Increasingly, the creative and cultural sector is engaging with this debate - but we are doing so on our own terms. Artistic excellence remains at the heart of what we deliver. Our social values - the role of culture in maintaining an inclusive, cohesive and creative society - are equally important. And economic value - our significant contribution to GDP, our importance as a growing employment sector - is increasing part of the creative and cultural offer.

Of course, economic value is not just about what we can contribute to the wider economy. It also concerns, at a practical micro-level, ensuring artists and practitioners are able to secure job opportunities and earn income. It means making the case for artistic practice as a valid and viable career option.

The Government has established a network of 25 Sector Skills Councils, one for each major area of the economy, to ensure that the practitioner/employer voice is at the centre of this debate. Creative & Cultural Skills represents the areas of Advertising, Craft, Cultural Heritage, Design, Music and the Performing, Literary and Visual Arts. Our role is to act as broker between the sector and education and training providers to ensure that the training offer is properly fit for purpose as the business of our sector continues to grow and develop.
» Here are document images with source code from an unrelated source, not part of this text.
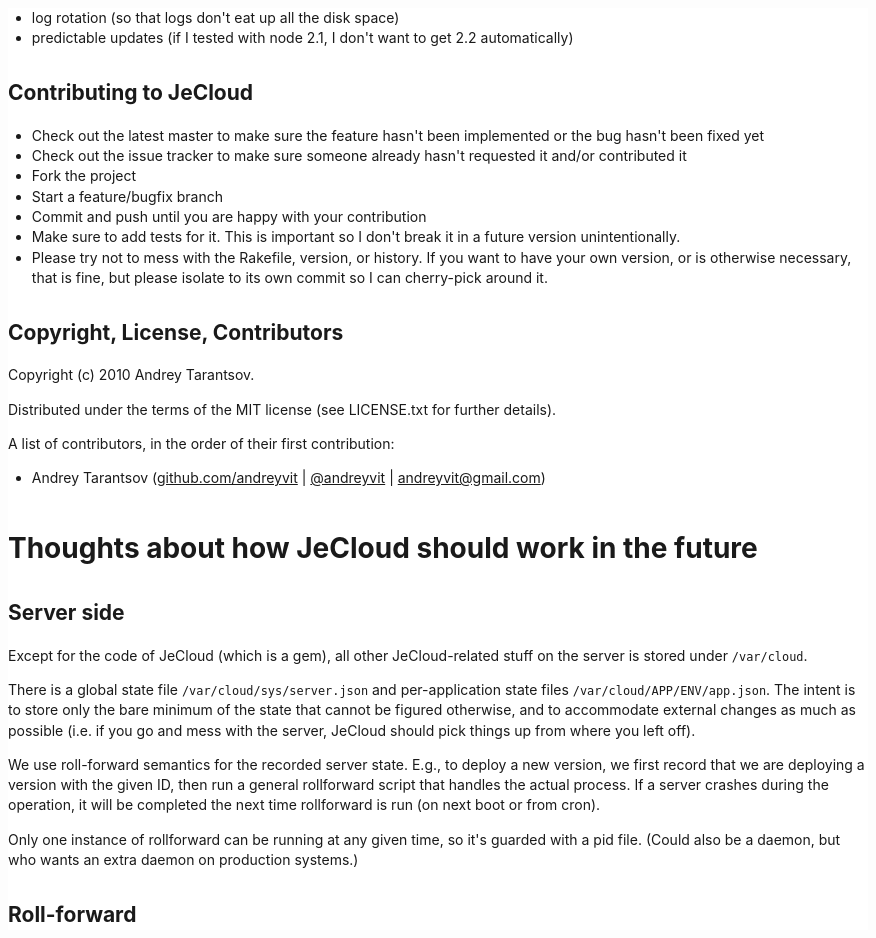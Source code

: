 * log rotation (so that logs don't eat up all the disk space)
* predictable updates (if I tested with node 2.1, I don't want to get 2.2 automatically)


Contributing to JeCloud
-----------------------

* Check out the latest master to make sure the feature hasn't been implemented or the bug hasn't been fixed yet
* Check out the issue tracker to make sure someone already hasn't requested it and/or contributed it
* Fork the project
* Start a feature/bugfix branch
* Commit and push until you are happy with your contribution
* Make sure to add tests for it. This is important so I don't break it in a future version unintentionally.
* Please try not to mess with the Rakefile, version, or history. If you want to have your own version, or is otherwise necessary, that is fine, but please isolate to its own commit so I can cherry-pick around it.


Copyright, License, Contributors
--------------------------------

Copyright (c) 2010 Andrey Tarantsov.

Distributed under the terms of the MIT license (see LICENSE.txt for further details).

A list of contributors, in the order of their first contribution:

* Andrey Tarantsov ([github.com/andreyvit](https://github.com/andreyvit) | [@andreyvit](http://twitter.com/andreyvit/) | andreyvit@gmail.com)


Thoughts about how JeCloud should work in the future
====================================================


Server side
-----------

Except for the code of JeCloud (which is a gem), all other JeCloud-related stuff on the server is stored under `/var/cloud`.

There is a global state file `/var/cloud/sys/server.json` and per-application state files `/var/cloud/APP/ENV/app.json`. The intent is to store only the bare minimum of the state that cannot be figured otherwise, and to accommodate external changes as much as possible (i.e. if you go and mess with the server, JeCloud should pick things up from where you left off).

We use roll-forward semantics for the recorded server state. E.g., to deploy a new version, we first record that we are deploying a version with the given ID, then run a general rollforward script that handles the actual process. If a server crashes during the operation, it will be completed the next time rollforward is run (on next boot or from cron).

Only one instance of rollforward can be running at any given time, so it's guarded with a pid file. (Could also be a daemon, but who wants an extra daemon on production systems.)


Roll-forward
------------
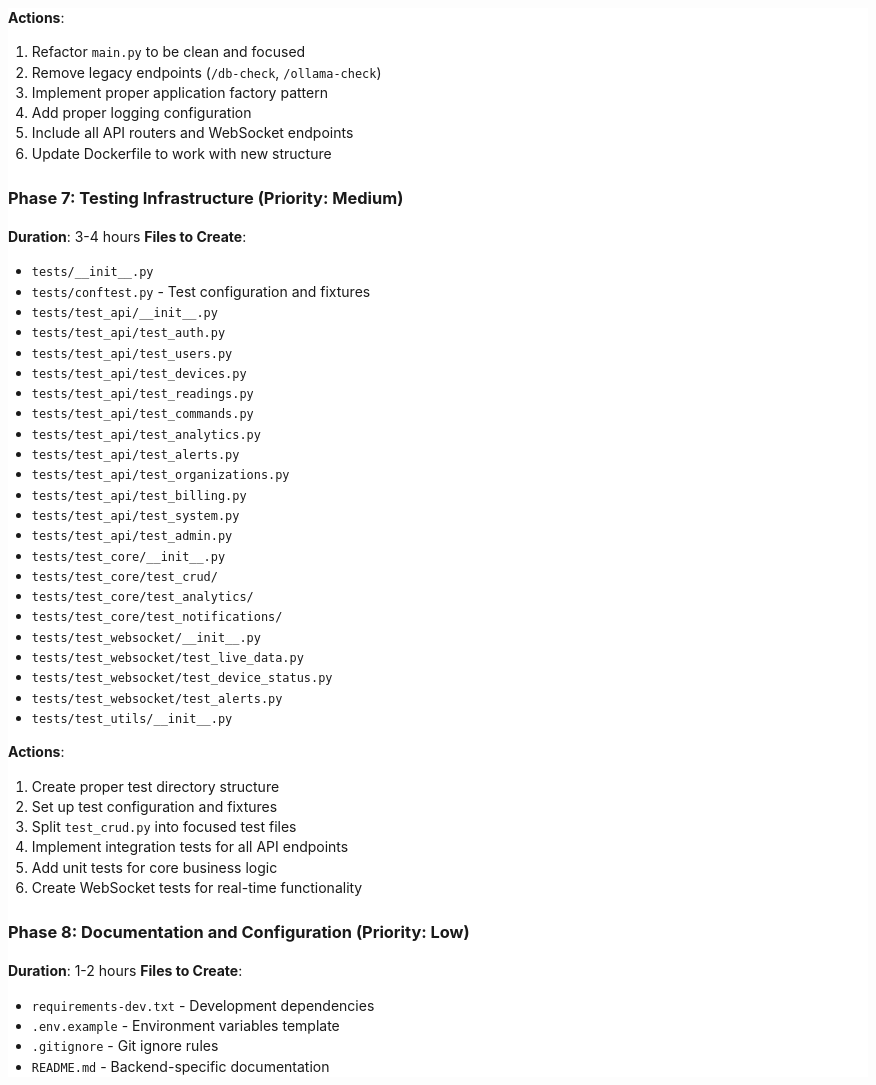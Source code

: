**Actions**:
1. Refactor `main.py` to be clean and focused
2. Remove legacy endpoints (`/db-check`, `/ollama-check`)
3. Implement proper application factory pattern
4. Add proper logging configuration
5. Include all API routers and WebSocket endpoints
6. Update Dockerfile to work with new structure

### Phase 7: Testing Infrastructure (Priority: Medium)
**Duration**: 3-4 hours
**Files to Create**:
- `tests/__init__.py`
- `tests/conftest.py` - Test configuration and fixtures
- `tests/test_api/__init__.py`
- `tests/test_api/test_auth.py`
- `tests/test_api/test_users.py`
- `tests/test_api/test_devices.py`
- `tests/test_api/test_readings.py`
- `tests/test_api/test_commands.py`
- `tests/test_api/test_analytics.py`
- `tests/test_api/test_alerts.py`
- `tests/test_api/test_organizations.py`
- `tests/test_api/test_billing.py`
- `tests/test_api/test_system.py`
- `tests/test_api/test_admin.py`
- `tests/test_core/__init__.py`
- `tests/test_core/test_crud/`
- `tests/test_core/test_analytics/`
- `tests/test_core/test_notifications/`
- `tests/test_websocket/__init__.py`
- `tests/test_websocket/test_live_data.py`
- `tests/test_websocket/test_device_status.py`
- `tests/test_websocket/test_alerts.py`
- `tests/test_utils/__init__.py`

**Actions**:
1. Create proper test directory structure
2. Set up test configuration and fixtures
3. Split `test_crud.py` into focused test files
4. Implement integration tests for all API endpoints
5. Add unit tests for core business logic
6. Create WebSocket tests for real-time functionality

### Phase 8: Documentation and Configuration (Priority: Low)
**Duration**: 1-2 hours
**Files to Create**:
- `requirements-dev.txt` - Development dependencies
- `.env.example` - Environment variables template
- `.gitignore` - Git ignore rules
- `README.md` - Backend-specific documentation
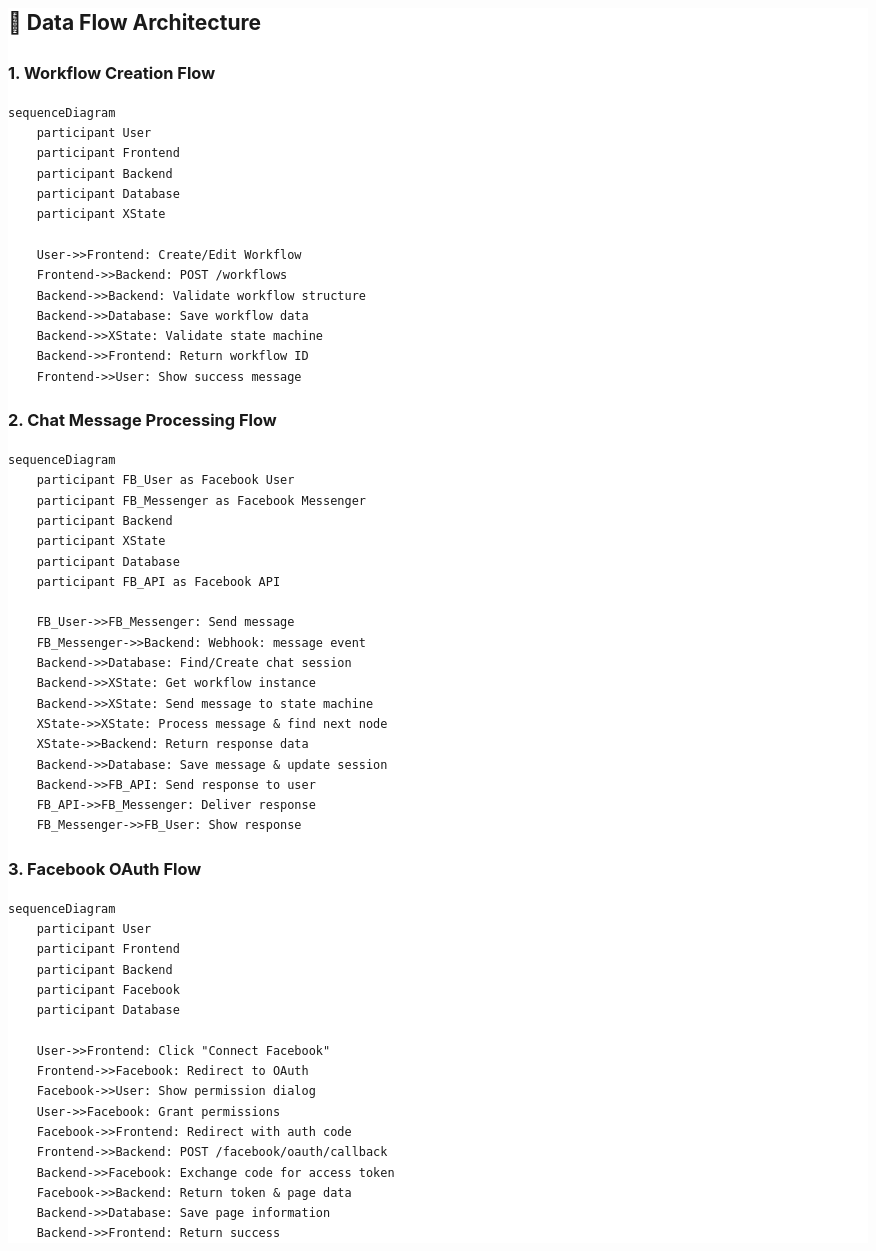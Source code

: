 
## 🔄 **Data Flow Architecture**

### **1. Workflow Creation Flow**
```mermaid
sequenceDiagram
    participant User
    participant Frontend
    participant Backend
    participant Database
    participant XState
    
    User->>Frontend: Create/Edit Workflow
    Frontend->>Backend: POST /workflows
    Backend->>Backend: Validate workflow structure
    Backend->>Database: Save workflow data
    Backend->>XState: Validate state machine
    Backend->>Frontend: Return workflow ID
    Frontend->>User: Show success message
```

### **2. Chat Message Processing Flow**
```mermaid
sequenceDiagram
    participant FB_User as Facebook User
    participant FB_Messenger as Facebook Messenger
    participant Backend
    participant XState
    participant Database
    participant FB_API as Facebook API
    
    FB_User->>FB_Messenger: Send message
    FB_Messenger->>Backend: Webhook: message event
    Backend->>Database: Find/Create chat session
    Backend->>XState: Get workflow instance
    Backend->>XState: Send message to state machine
    XState->>XState: Process message & find next node
    XState->>Backend: Return response data
    Backend->>Database: Save message & update session
    Backend->>FB_API: Send response to user
    FB_API->>FB_Messenger: Deliver response
    FB_Messenger->>FB_User: Show response
```

### **3. Facebook OAuth Flow**
```mermaid
sequenceDiagram
    participant User
    participant Frontend
    participant Backend
    participant Facebook
    participant Database
    
    User->>Frontend: Click "Connect Facebook"
    Frontend->>Facebook: Redirect to OAuth
    Facebook->>User: Show permission dialog
    User->>Facebook: Grant permissions
    Facebook->>Frontend: Redirect with auth code
    Frontend->>Backend: POST /facebook/oauth/callback
    Backend->>Facebook: Exchange code for access token
    Facebook->>Backend: Return token & page data
    Backend->>Database: Save page information
    Backend->>Frontend: Return success
```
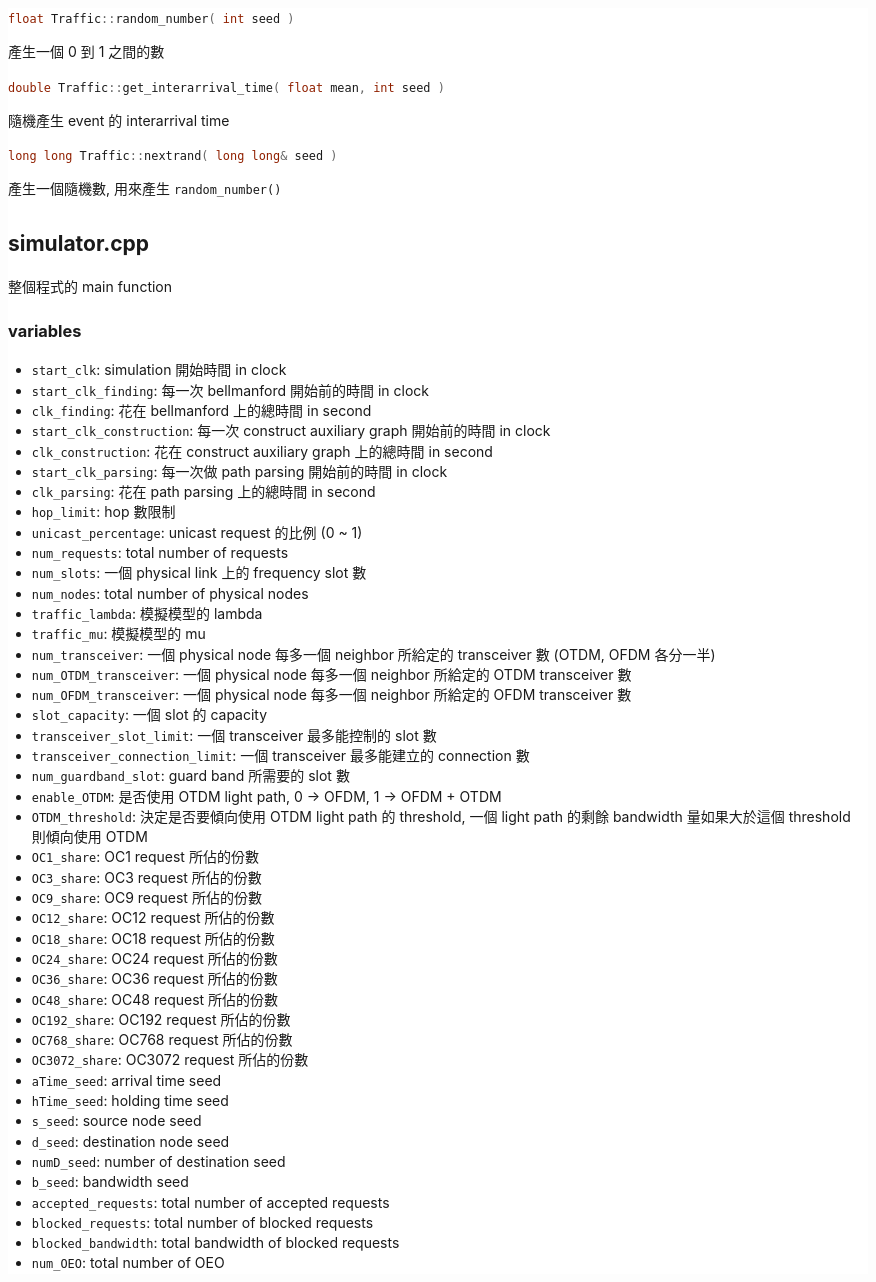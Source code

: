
 ```c++
float Traffic::random_number( int seed )
```
產生一個 0 到 1 之間的數

```c++
double Traffic::get_interarrival_time( float mean, int seed )
```
隨機產生 event 的 interarrival time

```c++
long long Traffic::nextrand( long long& seed )
```
產生一個隨機數, 用來產生 `random_number()`

## simulator.cpp

整個程式的 main function

### variables
- `start_clk`: simulation 開始時間 in clock
- `start_clk_finding`: 每一次 bellmanford 開始前的時間 in clock
- `clk_finding`: 花在 bellmanford 上的總時間 in second
- `start_clk_construction`: 每一次 construct auxiliary graph 開始前的時間 in clock 
- `clk_construction`: 花在 construct auxiliary graph 上的總時間 in second
- `start_clk_parsing`: 每一次做 path parsing 開始前的時間 in clock
- `clk_parsing`: 花在 path parsing 上的總時間 in second
- `hop_limit`: hop 數限制
- `unicast_percentage`: unicast request 的比例 (0 ~ 1)
- `num_requests`: total number of requests
- `num_slots`: 一個 physical link 上的 frequency slot 數
- `num_nodes`: total number of physical nodes
- `traffic_lambda`: 模擬模型的 lambda
- `traffic_mu`: 模擬模型的 mu
- `num_transceiver`: 一個 physical node 每多一個 neighbor 所給定的 transceiver 數 (OTDM, OFDM 各分一半)
- `num_OTDM_transceiver`: 一個 physical node 每多一個 neighbor 所給定的 OTDM transceiver 數
- `num_OFDM_transceiver`: 一個 physical node 每多一個 neighbor 所給定的 OFDM transceiver 數
- `slot_capacity`: 一個 slot 的 capacity
- `transceiver_slot_limit`: 一個 transceiver 最多能控制的 slot 數
- `transceiver_connection_limit`: 一個 transceiver 最多能建立的 connection 數
- `num_guardband_slot`: guard band 所需要的 slot 數
- `enable_OTDM`: 是否使用 OTDM light path, 0 -> OFDM, 1 -> OFDM + OTDM
- `OTDM_threshold`: 決定是否要傾向使用 OTDM light path 的 threshold, 一個 light path 的剩餘 bandwidth 量如果大於這個 threshold 則傾向使用 OTDM
- `OC1_share`: OC1 request 所佔的份數
- `OC3_share`: OC3 request 所佔的份數
- `OC9_share`: OC9 request 所佔的份數
- `OC12_share`: OC12 request 所佔的份數
- `OC18_share`: OC18 request 所佔的份數
- `OC24_share`: OC24 request 所佔的份數
- `OC36_share`: OC36 request 所佔的份數
- `OC48_share`: OC48 request 所佔的份數
- `OC192_share`: OC192 request 所佔的份數
- `OC768_share`: OC768 request 所佔的份數
- `OC3072_share`: OC3072 request 所佔的份數
- `aTime_seed`: arrival time seed
- `hTime_seed`: holding time seed
- `s_seed`: source node seed
- `d_seed`: destination node seed
- `numD_seed`: number of destination seed
- `b_seed`: bandwidth seed
- `accepted_requests`: total number of accepted requests
- `blocked_requests`: total number of blocked requests
- `blocked_bandwidth`: total bandwidth of blocked requests
- `num_OEO`: total number of OEO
How will we achieve this? Firstly, we will look at the provision of information, advice and guidance on career options. Thousands of people seek to enter our industries each year and there are hundreds of educational routes they can take. We need to make sure we match the right people with the right training offer. We are developing a service to support this, Creative Choices, a web and phone-based service that will steer people in the right direction. We are also working to create alternative entry routes into the creative and cultural sector. The Creative Apprenticeship Programme, currently in development, will provide a work-based learning pathway in areas such as technical theatre, cultural venue administration and creative IT. We will continue our dialogue with the education sector, both Higher and Further Education, to ensure their offer is what employers and practitioners are looking for in future employees.

Secondly, we must ensure that once they have embarked on creative careers, practitioners continue to address their own development needs. Not just artistic development, but building a portfolio of skills to meet the needs of the creative marketplace. Marketing, financial management, managing a freelance career, teaching skills are all as much a part of the creative mix as artistic excellence. Our work with Foundation for Community Dance around the area of professional standards and Skills Passports is an example of action we can take.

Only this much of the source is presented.